Нет, не Рылеев, не Пестель, не Чернышевский породили, оправдали и утвердили в обществе веру в правоту силы и в то, что страдание других целительно и к тому же неизбежно. Во всей лагерной литературе, которой после XX съезда КПСС было много, такой апологетики каторги не встречал ни у кого.

Мне скажут, что у Достоевского можно найти и противоположные высказывания. Не знаю. Зато мыслей, подобных тем, которые я здесь привел, не встретишь ни у кого из великих писателей от Пушкина до наших дней. Искренне ли Достоевский писал о нравственной пользе каторги или «по цензурным соображениям», судить не берусь, но даже изобретатели каторги и ее практики исходили прежде всего из идей карательных, из необходимости изолировать правонарушителя и только в последнюю очередь, и далеко не всегда искренне, говорили о ее исправительной роли.

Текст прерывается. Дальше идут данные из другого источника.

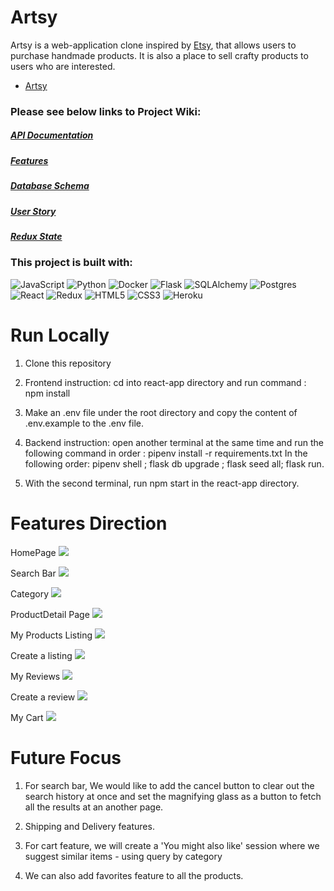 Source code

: # Artsy

Artsy is a web-application clone inspired by [Etsy](https://www.etsy.com/), that allows users to purchase handmade products. It is also a place to sell crafty products to users who are interested.

* [Artsy](https://artsy-1014.herokuapp.com/)

### Please see below links to Project Wiki:
##### [API Documentation](https://github.com/haiyen2003/Etsy-clone/wiki/API-Documentation)
##### [Features](https://github.com/haiyen2003/Etsy-clone/wiki/Feature-List)
##### [Database Schema](https://github.com/haiyen2003/Etsy-clone/wiki/Database-Schema)
##### [User Story](https://github.com/haiyen2003/Etsy-clone/wiki/User-Story)
##### [Redux State](https://github.com/haiyen2003/Etsy-clone/wiki/Redux-State)



### This project is built with:

![JavaScript](https://img.shields.io/badge/javascript-%23323330.svg?style=for-the-badge&logo=javascript&logoColor=%23F7DF1E)
![Python](https://img.shields.io/badge/python-3670A0?style=for-the-badge&logo=python&logoColor=ffdd54)
![Docker](https://img.shields.io/badge/docker-%230db7ed.svg?style=for-the-badge&logo=docker&logoColor=white)
![Flask](https://img.shields.io/badge/flask-%23000.svg?style=for-the-badge&logo=flask&logoColor=white)
![SQLAlchemy](https://img.shields.io/badge/-SQLAlchemy-orange?style=for-the-badge)
![Postgres](https://img.shields.io/badge/postgres-%23316192.svg?style=for-the-badge&logo=postgresql&logoColor=white)
![React](https://img.shields.io/badge/react-%2320232a.svg?style=for-the-badge&logo=react&logoColor=%2361DAFB)
![Redux](https://img.shields.io/badge/redux-%23593d88.svg?style=for-the-badge&logo=redux&logoColor=white)
![HTML5](https://img.shields.io/badge/html5-%23E34F26.svg?style=for-the-badge&logo=html5&logoColor=white)
![CSS3](https://img.shields.io/badge/css3-%231572B6.svg?style=for-the-badge&logo=css3&logoColor=white)
![Heroku](https://img.shields.io/badge/heroku-%23430098.svg?style=for-the-badge&logo=heroku&logoColor=white)

# Run Locally
  1) Clone this repository
  2) Frontend instruction: cd into react-app directory
     and run command : npm install
  3) Make an .env file under the root directory and copy the content of
     .env.example to the .env file.

  4) Backend instruction: open another terminal at the same time and run the
     following command in order :
     pipenv install -r requirements.txt
     In the following order:
     pipenv shell ; flask db upgrade ; flask seed all; flask run.
  5) With the second terminal, run npm start in the react-app directory.

# Features Direction
  HomePage
  <img src="./react-app/public/FeatureImages/splash_page.png" />



  Search Bar
  <img src="./react-app/public/FeatureImages/search_bar.png" />



  Category
  <img src="./react-app/public/FeatureImages/category.png" />



  ProductDetail Page
  <img src="./react-app/public/FeatureImages/product_detail_page.png" />



  My Products Listing
  <img src="./react-app/public/FeatureImages/get_allproducts_by_a_user.png" />



  Create a listing
  <img src="./react-app/public/FeatureImages/create_a_listing.png" />



  My Reviews
 <img src="./react-app/public/FeatureImages/my_reviews.png" />



  Create a review
  <img src="./react-app/public/FeatureImages/create_a_review.png" />



  My Cart
  <img src="./react-app/public/FeatureImages/my_cart.png" />




# Future Focus
  1. For search bar, We would like to add the cancel button to clear out the search history at once and set the magnifying glass as a button to fetch all the results at an another page.

  2. Shipping and Delivery features.

  3. For cart feature, we will create a 'You might also like' session where we suggest similar items - using query by category

  4. We can also add favorites feature to all the products.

Отношение к судейским, к тем, кого государство наняло и кто не сомневается в своем праве судить и наказывать, не менее ясно выражено и в «Смерти Ивана Ильича». Напрасно иные критики воспринимают повесть эту как смерть человека. Нет, это смерть убийцы. Среди множества смертей, описанных Толстым, она стоит особняком. Так смог бы он написать еще смерть Наполеона на острове.

(Неприязнь к деятелям «нашей юридистики» была общим местом для многих русских интеллигентов той поры. Не случайно слова доктора Дорна из чеховской «Чайки», обращенные к умирающему действительному статскому советнику Сорину: «Страх смерти — животный страх… Надо подавлять его. Сознательно боятся смерти только верующие в вечную жизнь, которым страшно бывает своих грехов. А вы, во-первых, неверующий, во-вторых — какие у вас грехи? Вы двадцать пять лет прослужили по судебному ведомству — только всего». А Сорин с загадочным смехом уточняет: «Двадцать восемь…» Может быть, он рад тому, что не верует в жизнь вечную.)

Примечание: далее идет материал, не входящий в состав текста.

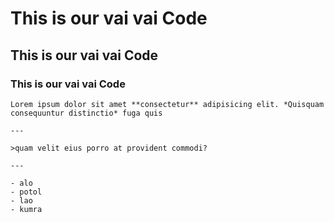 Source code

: # This is our vai vai Code
## This is our vai vai Code
### This is our vai vai Code


    Lorem ipsum dolor sit amet **consectetur** adipisicing elit. *Quisquam consequuntur distinctio* fuga quis 

    ---
    
    >quam velit eius porro at provident commodi?

    ---

    - alo
    - potol
    - lao
    - kumra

Я не слишком удалился от того, с чего начал. Вера в целительность Мертвого дома в «Преступлении и наказании» развернута Порфирием Петровичем весьма подробно, только там Раскольников должен избавиться от недуга, виной которому «книжные мечты и теоретически раздраженное сердце». Как жаль, что не видит он на челе своего пророка антихристову печать.

…Продолжаю сопоставлять текст «Записок» со сведениями, почерпнутыми из «Статейных списков». Дело касается Исая Фомича Бумштеля, который у Достоевского именуется Исаем Фомичом Бумштейном. «Исай Фомич, наш жидок, был как две капли воды похож на общипанного цыпленка. Это был человек уже немолодой, лет около пятидесяти, маленький ростом и слабосильный, хитренький и в то же время решительно глупый. Он был дерзок и заносчив и в то же время ужасно труслив… Мы с ним были большие друзья», — пишет Достоевский. «У него был свой самовар, хороший тюфяк, чашки, весь обеденный прибор. Городские евреи не оставляли его своим знакомством и покровительством. По субботам он ходил под конвоем в свою городскую молельню (что дозволяется законами) и жил совершенно припеваючи, с нетерпением, впрочем, ожидая выжить свой двенадцатилетний срок, чтобы „зениться“».